The data below should be restated word for word, with every picture omitted.

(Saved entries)

● ● ● ● ●

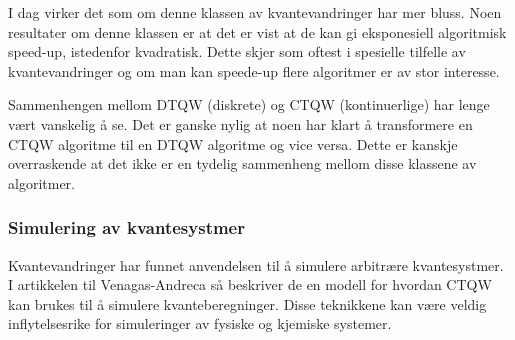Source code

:         I dag virker det som om denne klassen av kvantevandringer har mer bluss. Noen resultater om denne klassen er at det er vist at de kan gi eksponesiell algoritmisk speed-up, istedenfor kvadratisk. Dette skjer som oftest i spesielle tilfelle av kvantevandringer og om man kan speede-up flere algoritmer er av stor interesse.
        
        Sammenhengen mellom DTQW (diskrete) og CTQW (kontinuerlige) har lenge vært vanskelig å se. Det er ganske nylig at noen har klart å transformere en CTQW algoritme til en DTQW algoritme og vice versa. Dette er kanskje overraskende at det ikke er en tydelig sammenheng mellom disse klassene av algoritmer.
        
    \subsubsection*{Simulering av kvantesystmer}
    
        Kvantevandringer har funnet anvendelsen til å simulere arbitrære kvantesystmer. I artikkelen til Venagas-Andreca \cite{Venegas_Andraca_2012} så beskriver de en modell for hvordan CTQW kan brukes til å simulere kvanteberegninger. Disse teknikkene kan være veldig inflytelsesrike for simuleringer av fysiske og kjemiske systemer.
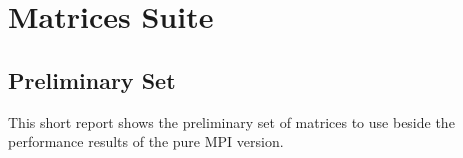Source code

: \section{Matrices Suite} \label{matricesSuite}





\subsection*{Preliminary Set}
This short report shows the preliminary set of matrices to use beside the performance results of the pure MPI version.

\medskip

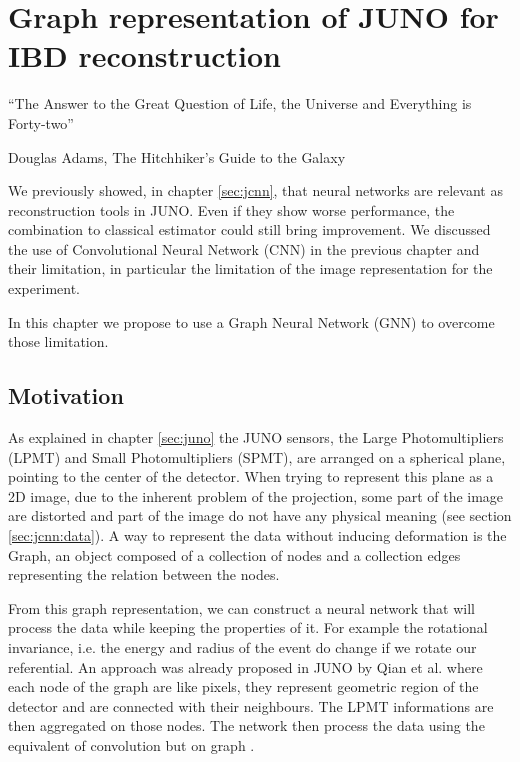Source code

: \documentclass[../main.tex]{subfiles}
\begin{document}
\chapter{Graph representation of JUNO for IBD reconstruction}
\epigraph{``The Answer to the Great Question of Life, the Universe and Everything is Forty-two''}{Douglas Adams, The Hitchhiker’s Guide to the Galaxy}
\label{sec:jgnn}

We previously showed, in chapter \ref{sec:jcnn}, that neural networks are relevant as reconstruction tools in JUNO. Even if they show worse performance, the combination to classical estimator could still bring improvement. We discussed the use of Convolutional Neural Network (CNN) in the previous chapter and their limitation, in particular the limitation of the image representation for the experiment.

In this chapter we propose to use a Graph Neural Network (GNN) to overcome those limitation.

\section{Motivation}
\label{sec:jgnn:motiv}

As explained in chapter \ref{sec:juno} the JUNO sensors, the Large Photomultipliers (LPMT) and Small Photomultipliers (SPMT), are arranged on a spherical plane, pointing to the center of the detector. When trying to represent this plane as a 2D image, due to the inherent problem of the projection, some part of the image are distorted and part of the image do not have any physical meaning (see section  \ref{sec:jcnn:data}). A way to represent the data without inducing deformation is the Graph, an object composed of a collection of nodes and a collection edges representing the relation between the nodes.

From this graph representation, we can construct a neural network that will process the data while keeping the properties of it. For example the rotational invariance, i.e. the energy and radius of the event do change if we rotate our referential. An approach was already proposed in JUNO by Qian et al. \cite{qian_vertex_2021} where each node of the graph are like pixels, they represent geometric region of the detector and are connected with their neighbours. The LPMT informations are then aggregated on those nodes. The network then process the data using the equivalent of convolution but on graph \cite{defferrard_convolutional_2017}.
\end{document}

● ● ● ● ●

Answer space.
Source code

:         I dag virker det som om denne klassen av kvantevandringer har mer bluss. Noen resultater om denne klassen er at det er vist at de kan gi eksponesiell algoritmisk speed-up, istedenfor kvadratisk. Dette skjer som oftest i spesielle tilfelle av kvantevandringer og om man kan speede-up flere algoritmer er av stor interesse.
        
        Sammenhengen mellom DTQW (diskrete) og CTQW (kontinuerlige) har lenge vært vanskelig å se. Det er ganske nylig at noen har klart å transformere en CTQW algoritme til en DTQW algoritme og vice versa. Dette er kanskje overraskende at det ikke er en tydelig sammenheng mellom disse klassene av algoritmer.
        
    \subsubsection*{Simulering av kvantesystmer}
    
        Kvantevandringer har funnet anvendelsen til å simulere arbitrære kvantesystmer. I artikkelen til Venagas-Andreca \cite{Venegas_Andraca_2012} så beskriver de en modell for hvordan CTQW kan brukes til å simulere kvanteberegninger. Disse teknikkene kan være veldig inflytelsesrike for simuleringer av fysiske og kjemiske systemer.
Source code

: \section{Matrices Suite} \label{matricesSuite}





\subsection*{Preliminary Set}
This short report shows the preliminary set of matrices to use beside the performance results of the pure MPI version.

\medskip

Source code

: \documentclass[../main.tex]{subfiles}
\begin{document}
\chapter{Graph representation of JUNO for IBD reconstruction}
\epigraph{``The Answer to the Great Question of Life, the Universe and Everything is Forty-two''}{Douglas Adams, The Hitchhiker’s Guide to the Galaxy}
\label{sec:jgnn}

We previously showed, in chapter \ref{sec:jcnn}, that neural networks are relevant as reconstruction tools in JUNO. Even if they show worse performance, the combination to classical estimator could still bring improvement. We discussed the use of Convolutional Neural Network (CNN) in the previous chapter and their limitation, in particular the limitation of the image representation for the experiment.

In this chapter we propose to use a Graph Neural Network (GNN) to overcome those limitation.

\section{Motivation}
\label{sec:jgnn:motiv}

As explained in chapter \ref{sec:juno} the JUNO sensors, the Large Photomultipliers (LPMT) and Small Photomultipliers (SPMT), are arranged on a spherical plane, pointing to the center of the detector. When trying to represent this plane as a 2D image, due to the inherent problem of the projection, some part of the image are distorted and part of the image do not have any physical meaning (see section  \ref{sec:jcnn:data}). A way to represent the data without inducing deformation is the Graph, an object composed of a collection of nodes and a collection edges representing the relation between the nodes.

From this graph representation, we can construct a neural network that will process the data while keeping the properties of it. For example the rotational invariance, i.e. the energy and radius of the event do change if we rotate our referential. An approach was already proposed in JUNO by Qian et al. \cite{qian_vertex_2021} where each node of the graph are like pixels, they represent geometric region of the detector and are connected with their neighbours. The LPMT informations are then aggregated on those nodes. The network then process the data using the equivalent of convolution but on graph \cite{defferrard_convolutional_2017}.
\end{document}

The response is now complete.